Sramana Mitra on Strategy » Blog Archive » iPhone and the Future of Microsoft Tuesday, May 8, 2007 at 4:48 AM PT

[…] È forse il caso del blogger Frank Levinson, molto seguito nel mondo dei cellulari, che afferma che il nuovo cellulare targato Apple farà concorrenza anche ai produttori di PC; secondo Levinson, […]

iPhone: storia di un (in?)successo annunciato. Monday, June 4, 2007 at 3:52 AM PT

[…] È forse il caso del blogger Frank Levinson, molto seguito nel mondo dei cellulari, che afferma che il nuovo cellulare targato Apple farà concorrenza anche ai produttori di PC; secondo Levinson, […]

PigPaper! » Blog Archive » iPhone: storia di un successo annunciato. Monday, June 4, 2007 at 1:07 PM PT

[…] The iPhone’s “multi-touch” UI, in the upcoming days and months, will potentially establish a whole new set of gestures. […]
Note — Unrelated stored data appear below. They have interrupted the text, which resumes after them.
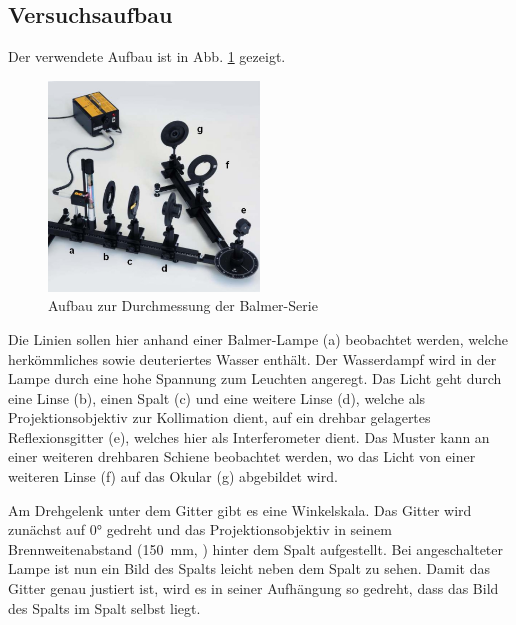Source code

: \documentclass{article}
\begin{document}
\subsection{Versuchsaufbau}
Der verwendete Aufbau ist in Abb. \ref{fig:balmer-aufbau} gezeigt.
\begin{figure}[h]
  \centering
  \includegraphics[width=0.5\textwidth]{balmer-aufbau}
  \caption{Aufbau zur Durchmessung der Balmer-Serie \cite{Anleitung}}
  \label{fig:balmer-aufbau}
\end{figure}
Die Linien sollen hier anhand einer Balmer-Lampe (a) beobachtet werden, welche herkömmliches sowie deuteriertes Wasser enthält.
Der Wasserdampf wird in der Lampe durch eine hohe Spannung zum Leuchten angeregt. Das Licht geht durch eine Linse (b), einen Spalt (c) 
und eine weitere Linse (d), welche als Projektionsobjektiv zur Kollimation dient, auf ein drehbar gelagertes Reflexionsgitter (e), welches hier als Interferometer dient. Das Muster kann an einer weiteren
drehbaren Schiene beobachtet werden, wo das Licht von einer weiteren Linse (f) auf das Okular (g) abgebildet wird.

Am Drehgelenk unter dem Gitter gibt es eine Winkelskala. Das Gitter wird zunächst auf \ang{0} gedreht und das Projektionsobjektiv in seinem Brennweitenabstand
(\SI{150}{\mm}, \cite{Anleitung}) hinter dem Spalt aufgestellt. Bei angeschalteter Lampe ist nun ein Bild des Spalts leicht neben dem Spalt zu sehen.
Damit das Gitter genau justiert ist, wird es in seiner Aufhängung so gedreht, dass das Bild des Spalts im Spalt selbst liegt.
\end{document}
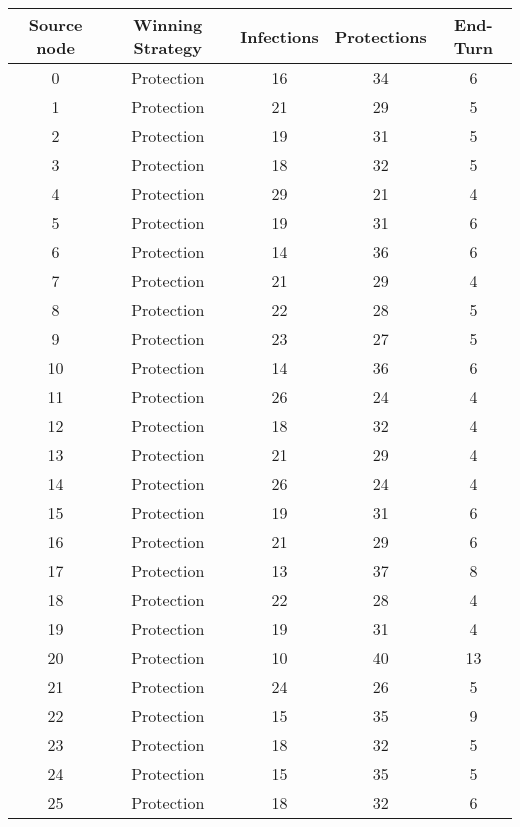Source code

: \documentclass[results.tex]{subfiles}
\begin{document}
\begin{center}
  \begin{tabular}{| c || c | c | c | c |}
    \hline
    {\bfseries Source node} & {\bfseries Winning Strategy} & {\bfseries Infections} & {\bfseries Protections} & {\bfseries End-Turn} \\  %
    \hline\hline
    0 & Protection & 16 & 34 & 6 \\ 
    \hline
    1 & Protection & 21 & 29 & 5 \\ 
    \hline
    2 & Protection & 19 & 31 & 5 \\ 
    \hline
    3 & Protection & 18 & 32 & 5 \\ 
    \hline
    4 & Protection & 29 & 21 & 4 \\ 
    \hline
    5 & Protection & 19 & 31 & 6 \\ 
    \hline
    6 & Protection & 14 & 36 & 6 \\ 
    \hline
    7 & Protection & 21 & 29 & 4 \\ 
    \hline
    8 & Protection & 22 & 28 & 5 \\ 
    \hline
    9 & Protection & 23 & 27 & 5 \\ 
    \hline
    10 & Protection & 14 & 36 & 6 \\ 
    \hline
    11 & Protection & 26 & 24 & 4 \\ 
    \hline
    12 & Protection & 18 & 32 & 4 \\ 
    \hline
    13 & Protection & 21 & 29 & 4 \\ 
    \hline
    14 & Protection & 26 & 24 & 4 \\ 
    \hline
    15 & Protection & 19 & 31 & 6 \\ 
    \hline
    16 & Protection & 21 & 29 & 6 \\ 
    \hline
    17 & Protection & 13 & 37 & 8 \\ 
    \hline
    18 & Protection & 22 & 28 & 4 \\ 
    \hline
    19 & Protection & 19 & 31 & 4 \\ 
    \hline
    20 & Protection & 10 & 40 & 13 \\ 
    \hline
    21 & Protection & 24 & 26 & 5 \\ 
    \hline
    22 & Protection & 15 & 35 & 9 \\ 
    \hline
    23 & Protection & 18 & 32 & 5 \\ 
    \hline
    24 & Protection & 15 & 35 & 5 \\ 
    \hline
    25 & Protection & 18 & 32 & 6 \\ 

\end{tabular}
\end{center}
\end{document}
Sramana Mitra on Strategy » Blog Archive » Mossberg’s iPhone Review : UI Tuesday, June 26, 2007 at 7:17 PM PT

[…] The iPhone’s “multi-touch” UI, in the upcoming days and months, will potentially establish a whole new set of gestures. […]

Sramana Mitra on Strategy » Blog Archive » Mossberg’s iPhone Review : UI Tuesday, June 26, 2007 at 7:17 PM PT

[…] industry these days is due to consumer products. Semiconductor companies stand to gain from the iPhone phenomenon and the convergence device movement, which is only at the beginning of its incredible growth curves. […]

Top 10 Semiconductor Stocks - Sramana Mitra on Strategy Wednesday, August 13, 2008 at 8:44 AM PT

[…] industry these days is due to consumer products. Semiconductor companies stand to gain from the iPhone phenomenon and the convergence device movement, which is only at the beginning of its incredible growth curves. […]

MaximumCEO » Blog Archive » Top 10 Semiconductor Stocks: business strategy, supply chain management, outsourcing Wednesday, August 13, 2008 at 6:28 PM PT

I am a bit worried that the Nano 4 feels too light and is so thin that it will easily break under pressure.